• EXERCISE DETAILS
Filter the data below for the string "linkDestination" and copy each matching line.

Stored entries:
____________

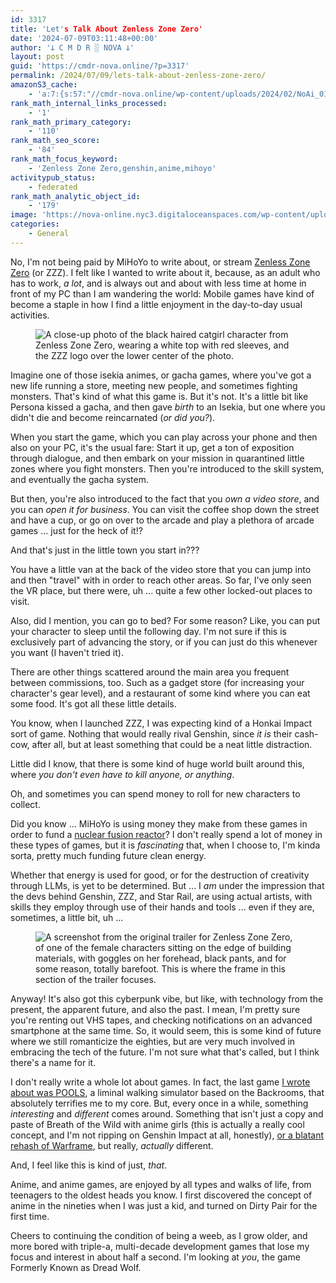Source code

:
 ```yaml
---
id: 3317
title: 'Let's Talk About Zenless Zone Zero'
date: '2024-07-09T03:11:48+00:00'
author: '𐕣 C M D R ░ NOVA 𐕣'
layout: post
guid: 'https://cmdr-nova.online/?p=3317'
permalink: /2024/07/09/lets-talk-about-zenless-zone-zero/
amazonS3_cache:
    - 'a:7:{s:57:"//cmdr-nova.online/wp-content/uploads/2024/02/NoAi_01.png";a:1:{s:9:"timestamp";i:1721692958;}s:57:"//cmdr-nova.online/wp-content/uploads/2024/07/image-8.png";a:2:{s:2:"id";i:3318;s:11:"source_type";s:13:"media-library";}s:89:"//nova-online.nyc3.digitaloceanspaces.com/wp-content/uploads/2024/07/09023757/image-8.png";a:2:{s:2:"id";i:3318;s:11:"source_type";s:13:"media-library";}s:57:"//cmdr-nova.online/wp-content/uploads/2024/07/image-9.png";a:2:{s:2:"id";i:3319;s:11:"source_type";s:13:"media-library";}s:66:"//cmdr-nova.online/wp-content/uploads/2024/07/image-9-1024x532.png";a:2:{s:2:"id";i:3319;s:11:"source_type";s:13:"media-library";}s:89:"//nova-online.nyc3.digitaloceanspaces.com/wp-content/uploads/2024/07/09024229/image-9.png";a:2:{s:2:"id";i:3319;s:11:"source_type";s:13:"media-library";}s:98:"//nova-online.nyc3.digitaloceanspaces.com/wp-content/uploads/2024/07/09024229/image-9-1024x532.png";a:2:{s:2:"id";i:3319;s:11:"source_type";s:13:"media-library";}}'
rank_math_internal_links_processed:
    - '1'
rank_math_primary_category:
    - '110'
rank_math_seo_score:
    - '84'
rank_math_focus_keyword:
    - 'Zenless Zone Zero,genshin,anime,mihoyo'
activitypub_status:
    - federated
rank_math_analytic_object_id:
    - '179'
image: 'https://nova-online.nyc3.digitaloceanspaces.com/wp-content/uploads/2024/07/09024321/Screenshot-from-2024-07-08-22-42-56.png'
categories:
    - General
---
```


<!-- wp:paragraph -->
<p>No, I'm not being paid by MiHoYo to write about, or stream <a href="https://zenless.hoyoverse.com/en-us/" target="_blank" rel="noreferrer noopener">Zenless Zone Zero</a> (or ZZZ). I felt like I wanted to write about it, because, as an adult who has to work, <em>a lot</em>, and is always out and about with less time at home in front of my PC than I am wandering the world: Mobile games have kind of become a staple in how I find a little enjoyment in the day-to-day usual activities.</p>
<!-- /wp:paragraph -->

<!-- wp:image {"id":3318,"sizeSlug":"full","linkDestination":"none","align":"center"} -->
<figure class="wp-block-image aligncenter size-full"><img src="https://cmdr-nova.online/wp-content/uploads/2024/07/image-8.png" alt="A close-up photo of the black haired catgirl character from Zenless Zone Zero, wearing a white top with red sleeves, and the ZZZ logo over the lower center of the photo." class="wp-image-3318"/></figure>
<!-- /wp:image -->

<!-- wp:paragraph -->
<p>Imagine one of those isekia animes, or gacha games, where you've got a new life running a store, meeting new people, and sometimes fighting monsters. That's kind of what this game is. But it's not. It's a little bit like Persona kissed a gacha, and then gave <em>birth</em> to an Isekia, but one where you didn't die and become reincarnated (<em>or did you?</em>).</p>
<!-- /wp:paragraph -->

<!-- wp:paragraph -->
<p>When you start the game, which you can play across your phone and then also on your PC, it's the usual fare: Start it up, get a ton of exposition through dialogue, and then embark on your mission in quarantined little zones where you fight monsters. Then you're introduced to the skill system, and eventually the gacha system.</p>
<!-- /wp:paragraph -->

<!-- wp:paragraph -->
<p>But then, you're also introduced to the fact that you <em>own a video store</em>, and you can <em>open it for business</em>. You can visit the coffee shop down the street and have a cup, or go on over to the arcade and play a plethora of arcade games ... just for the heck of it!?</p>
<!-- /wp:paragraph -->

<!-- wp:paragraph -->
<p>And that's just in the little town you start in???</p>
<!-- /wp:paragraph -->

<!-- wp:paragraph -->
<p>You have a little van at the back of the video store that you can jump into and then "travel" with in order to reach other areas. So far, I've only seen the VR place, but there were, uh ... quite a few other locked-out places to visit.</p>
<!-- /wp:paragraph -->

<!-- wp:paragraph -->
<p>Also, did I mention, you can go to bed? For some reason? Like, you can put your character to sleep until the following day. I'm not sure if this is exclusively part of advancing the story, or if you can just do this whenever you want (I haven't tried it).</p>
<!-- /wp:paragraph -->

<!-- wp:paragraph -->
<p>There are other things scattered around the main area you frequent between commissions, too. Such as a gadget store (for increasing your character's gear level), and a restaurant of some kind where you can eat some food. It's got all these little details.</p>
<!-- /wp:paragraph -->

<!-- wp:paragraph -->
<p>You know, when I launched ZZZ, I was expecting kind of a Honkai Impact sort of game. Nothing that would really rival Genshin, since <em>it is</em> their cash-cow, after all, but at least something that could be a neat little distraction.</p>
<!-- /wp:paragraph -->

<!-- wp:paragraph -->
<p>Little did I know, that there is some kind of huge world built around this, where <em>you don't even have to kill anyone, or anything</em>.</p>
<!-- /wp:paragraph -->

<!-- wp:paragraph -->
<p>Oh, and sometimes you can spend money to roll for new characters to collect. </p>
<!-- /wp:paragraph -->

<!-- wp:paragraph -->
<p>Did you know ... MiHoYo is using money they make from these games in order to fund a <a href="https://www.windowscentral.com/gaming/just-fyi-your-genshin-impact-pulls-are-funding-a-tokamak-nuclear-fusion-reactor-and-it-has-now-been-ignited" target="_blank" rel="noreferrer noopener">nuclear fusion reactor</a>? I don't really spend a lot of money in these types of games, but it is <em>fascinating</em> that, when I choose to, I'm kinda sorta, pretty much funding future clean energy.</p>
<!-- /wp:paragraph -->

<!-- wp:paragraph -->
<p>Whether that energy is used for good, or for the destruction of creativity through LLMs, is yet to be determined. But ... I <em>am</em> under the impression that the devs behind Genshin, ZZZ, and Star Rail, are using actual artists, with skills they employ through use of their hands and tools ... even if they are, sometimes, a little bit, uh ...</p>
<!-- /wp:paragraph -->

<!-- wp:image {"id":3319,"sizeSlug":"large","linkDestination":"none","align":"center"} -->
<figure class="wp-block-image aligncenter size-large"><img src="https://cmdr-nova.online/wp-content/uploads/2024/07/image-9-1024x532.png" alt="A screenshot from the original trailer for Zenless Zone Zero, of one of the female characters sitting on the edge of building materials, with goggles on her forehead, black pants, and for some reason, totally barefoot. This is where the frame in this section of the trailer focuses." class="wp-image-3319"/></figure>
<!-- /wp:image -->

<!-- wp:paragraph -->
<p>Anyway! It's also got this cyberpunk vibe, but like, with technology from the present, the apparent future, and also the past. I mean, I'm pretty sure you're renting out VHS tapes, and checking notifications on an advanced smartphone at the same time. So, it would seem, this is some kind of future where we still romanticize the eighties, but are very much involved in embracing the tech of the future. I'm not sure what that's called, but I think there's a name for it.</p>
<!-- /wp:paragraph -->

<!-- wp:paragraph -->
<p>I don't really write a whole lot about games. In fact, the last game <a href="https://cmdr-nova.online/2024/05/22/pools/" target="_blank" rel="noreferrer noopener">I wrote about was POOLS</a>, a liminal walking simulator based on the Backrooms, that absolutely terrifies me to my core. But, every once in a while, something <em>interesting</em> and <em>different</em> comes around. Something that isn't just a copy and paste of Breath of the Wild with anime girls (this is actually a really cool concept, and I'm not ripping on Genshin Impact at all, honestly), <a href="https://store.steampowered.com/app/2074920/The_First_Descendant/" target="_blank" rel="noreferrer noopener">or a blatant rehash of Warframe</a>, but really, <em>actually</em> different.</p>
<!-- /wp:paragraph -->

<!-- wp:paragraph -->
<p>And, I feel like this is kind of just, <em>that</em>.</p>
<!-- /wp:paragraph -->

<!-- wp:paragraph -->
<p>Anime, and anime games, are enjoyed by all types and walks of life, from teenagers to the oldest heads you know. I first discovered the concept of anime in the nineties when I was just a kid, and turned on Dirty Pair for the first time.</p>
<!-- /wp:paragraph -->

<!-- wp:paragraph -->
<p>Cheers to continuing the condition of being a weeb, as I grow older, and more bored with triple-a, multi-decade development games that lose my focus and interest in about half a second. I'm looking at <em>you</em>, the game Formerly Known as Dread Wolf.</p>
<!-- /wp:paragraph -->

____________

• SOLUTION TO THIS PROBLEM
<!-- wp:image {"id":3318,"sizeSlug":"full","linkDestination":"none","align":"center"} -->
<!-- wp:image {"id":3319,"sizeSlug":"large","linkDestination":"none","align":"center"} -->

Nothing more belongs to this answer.